For teachers – Try to remember that the students who are the most challenging are also the ones who offer you the greatest opportunity to change their lives – in a positive or negative way, depending on the choices you make. It’s an awesome responsibility and the thing that makes teaching worthwhile.
For ADHD students – You are like a kaleidoscope – beautiful, colorful, and always changing. Make the most of your gifts, face your challenges fearlessly, and someday, you will make your dreams will come true!
Check out Jackie’s website for more information about Project Junebug and links to some good ADHD websites.
Find more about kids, relationships, and psychology on my Facebook page 



3 thoughts on “What parents & teachers should know about ADHD: An interview with author Jackie Minniti

  1. I would totally read this book if I didn’t find it so difficult to finish reading books I’ve started hahaha… Thank you #ADHD. The teacher in this book says the school years are the hardest, this must only really be for the hyperactive type of ADHD? With my inattentive type I have gotten worse over the years and wasn’t even on the radar for ADHD until all other avenues had been explored.

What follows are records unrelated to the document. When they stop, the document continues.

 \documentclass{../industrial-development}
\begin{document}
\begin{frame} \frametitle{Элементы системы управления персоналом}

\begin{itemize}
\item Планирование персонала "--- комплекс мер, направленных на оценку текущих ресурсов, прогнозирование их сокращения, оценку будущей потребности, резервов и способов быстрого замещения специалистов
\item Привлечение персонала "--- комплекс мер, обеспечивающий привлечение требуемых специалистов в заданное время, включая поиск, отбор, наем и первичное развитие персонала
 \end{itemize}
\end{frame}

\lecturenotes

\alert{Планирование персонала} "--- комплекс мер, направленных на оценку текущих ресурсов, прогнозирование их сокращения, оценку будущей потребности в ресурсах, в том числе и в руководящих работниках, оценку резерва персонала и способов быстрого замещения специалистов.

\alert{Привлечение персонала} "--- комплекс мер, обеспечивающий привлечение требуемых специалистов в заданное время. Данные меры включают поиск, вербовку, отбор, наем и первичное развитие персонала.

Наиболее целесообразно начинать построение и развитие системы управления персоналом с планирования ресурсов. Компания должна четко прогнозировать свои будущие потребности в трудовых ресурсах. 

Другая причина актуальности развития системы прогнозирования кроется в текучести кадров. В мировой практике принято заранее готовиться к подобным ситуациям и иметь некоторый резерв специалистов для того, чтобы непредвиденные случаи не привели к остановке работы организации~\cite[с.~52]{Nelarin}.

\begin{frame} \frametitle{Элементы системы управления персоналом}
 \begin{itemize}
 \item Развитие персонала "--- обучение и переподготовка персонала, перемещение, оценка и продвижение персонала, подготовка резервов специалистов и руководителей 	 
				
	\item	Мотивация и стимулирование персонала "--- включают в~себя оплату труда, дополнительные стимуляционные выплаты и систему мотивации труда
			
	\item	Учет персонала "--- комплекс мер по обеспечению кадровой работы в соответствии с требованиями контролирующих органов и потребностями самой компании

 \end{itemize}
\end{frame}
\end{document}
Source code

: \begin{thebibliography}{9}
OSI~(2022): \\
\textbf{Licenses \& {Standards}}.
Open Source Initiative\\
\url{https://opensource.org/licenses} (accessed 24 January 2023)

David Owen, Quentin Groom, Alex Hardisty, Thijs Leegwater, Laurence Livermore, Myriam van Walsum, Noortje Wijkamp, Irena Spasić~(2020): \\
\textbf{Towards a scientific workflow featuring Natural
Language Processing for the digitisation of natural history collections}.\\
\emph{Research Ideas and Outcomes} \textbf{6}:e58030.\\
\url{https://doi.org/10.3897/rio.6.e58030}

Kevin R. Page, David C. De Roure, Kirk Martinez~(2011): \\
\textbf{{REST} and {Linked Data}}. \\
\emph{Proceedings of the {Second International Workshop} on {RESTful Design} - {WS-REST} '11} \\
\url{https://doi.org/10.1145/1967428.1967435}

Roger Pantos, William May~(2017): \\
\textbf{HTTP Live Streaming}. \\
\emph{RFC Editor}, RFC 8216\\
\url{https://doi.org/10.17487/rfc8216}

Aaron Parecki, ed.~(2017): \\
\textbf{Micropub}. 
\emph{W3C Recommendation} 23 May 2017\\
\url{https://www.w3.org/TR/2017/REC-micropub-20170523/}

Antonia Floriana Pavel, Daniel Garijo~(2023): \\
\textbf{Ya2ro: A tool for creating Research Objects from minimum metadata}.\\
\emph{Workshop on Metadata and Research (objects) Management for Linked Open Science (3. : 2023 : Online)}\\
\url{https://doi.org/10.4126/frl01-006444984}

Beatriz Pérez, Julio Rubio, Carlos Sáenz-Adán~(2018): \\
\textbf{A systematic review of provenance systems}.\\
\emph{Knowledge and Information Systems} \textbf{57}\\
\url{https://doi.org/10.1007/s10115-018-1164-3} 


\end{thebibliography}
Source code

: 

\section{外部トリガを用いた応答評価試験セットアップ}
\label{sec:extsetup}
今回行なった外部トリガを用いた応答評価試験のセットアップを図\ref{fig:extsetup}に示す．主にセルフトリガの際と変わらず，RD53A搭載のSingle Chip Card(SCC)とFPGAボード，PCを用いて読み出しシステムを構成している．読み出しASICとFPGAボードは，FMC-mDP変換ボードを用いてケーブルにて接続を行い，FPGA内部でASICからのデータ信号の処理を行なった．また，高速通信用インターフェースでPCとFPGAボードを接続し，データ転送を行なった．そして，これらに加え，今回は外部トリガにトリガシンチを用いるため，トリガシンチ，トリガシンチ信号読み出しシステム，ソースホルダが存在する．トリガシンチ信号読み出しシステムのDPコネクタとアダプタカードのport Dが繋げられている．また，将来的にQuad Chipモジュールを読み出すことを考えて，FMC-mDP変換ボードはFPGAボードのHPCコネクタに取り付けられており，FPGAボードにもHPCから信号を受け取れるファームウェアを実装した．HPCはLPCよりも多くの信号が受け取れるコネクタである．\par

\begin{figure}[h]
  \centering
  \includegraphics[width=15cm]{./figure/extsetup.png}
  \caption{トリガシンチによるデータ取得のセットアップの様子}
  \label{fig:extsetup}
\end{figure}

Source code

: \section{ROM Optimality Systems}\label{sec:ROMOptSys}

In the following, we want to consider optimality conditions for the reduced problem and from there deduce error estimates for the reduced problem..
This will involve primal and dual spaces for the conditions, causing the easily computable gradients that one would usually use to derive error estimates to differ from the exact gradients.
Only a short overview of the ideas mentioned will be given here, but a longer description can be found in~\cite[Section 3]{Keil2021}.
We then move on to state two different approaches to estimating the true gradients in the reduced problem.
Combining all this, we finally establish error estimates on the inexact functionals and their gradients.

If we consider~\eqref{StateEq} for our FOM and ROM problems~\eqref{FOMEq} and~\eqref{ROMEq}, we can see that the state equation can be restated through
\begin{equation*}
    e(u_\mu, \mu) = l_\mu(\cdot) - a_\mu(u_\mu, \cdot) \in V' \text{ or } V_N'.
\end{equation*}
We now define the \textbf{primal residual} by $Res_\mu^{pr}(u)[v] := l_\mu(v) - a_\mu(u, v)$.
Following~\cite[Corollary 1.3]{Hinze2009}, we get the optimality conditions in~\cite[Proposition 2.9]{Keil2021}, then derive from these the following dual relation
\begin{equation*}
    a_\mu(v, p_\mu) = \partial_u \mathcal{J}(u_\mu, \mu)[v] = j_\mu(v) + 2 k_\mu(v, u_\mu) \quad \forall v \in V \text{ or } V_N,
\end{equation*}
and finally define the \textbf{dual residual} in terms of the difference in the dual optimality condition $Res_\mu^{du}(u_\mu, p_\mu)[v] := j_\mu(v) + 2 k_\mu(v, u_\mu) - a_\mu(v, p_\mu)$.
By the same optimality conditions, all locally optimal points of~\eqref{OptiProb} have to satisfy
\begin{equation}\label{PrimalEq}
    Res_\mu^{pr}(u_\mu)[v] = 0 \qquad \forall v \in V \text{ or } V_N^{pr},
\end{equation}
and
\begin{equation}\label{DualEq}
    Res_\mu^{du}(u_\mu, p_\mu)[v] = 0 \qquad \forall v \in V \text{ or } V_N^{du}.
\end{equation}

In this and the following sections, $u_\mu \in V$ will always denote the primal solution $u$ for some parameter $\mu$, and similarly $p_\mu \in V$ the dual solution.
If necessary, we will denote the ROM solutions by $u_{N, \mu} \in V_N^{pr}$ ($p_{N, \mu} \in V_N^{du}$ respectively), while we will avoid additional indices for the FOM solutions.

Having less responsibility and having the support of your parents and close friends really helps avoiding ADHD interfering with your adult life so what do we do if we don’t have that?

    • An experienced therapist can be used as as a “consultant” to help arrange adult modifications (alarms, watches that remind you to focus, to-do lists, organizational systems, reducing distractions such as electronics, etc), provide emotional support when you feel inadequate/deflated, and provide accountability/growth opportunities when it comes to impulse control, organization, task-completion, etc.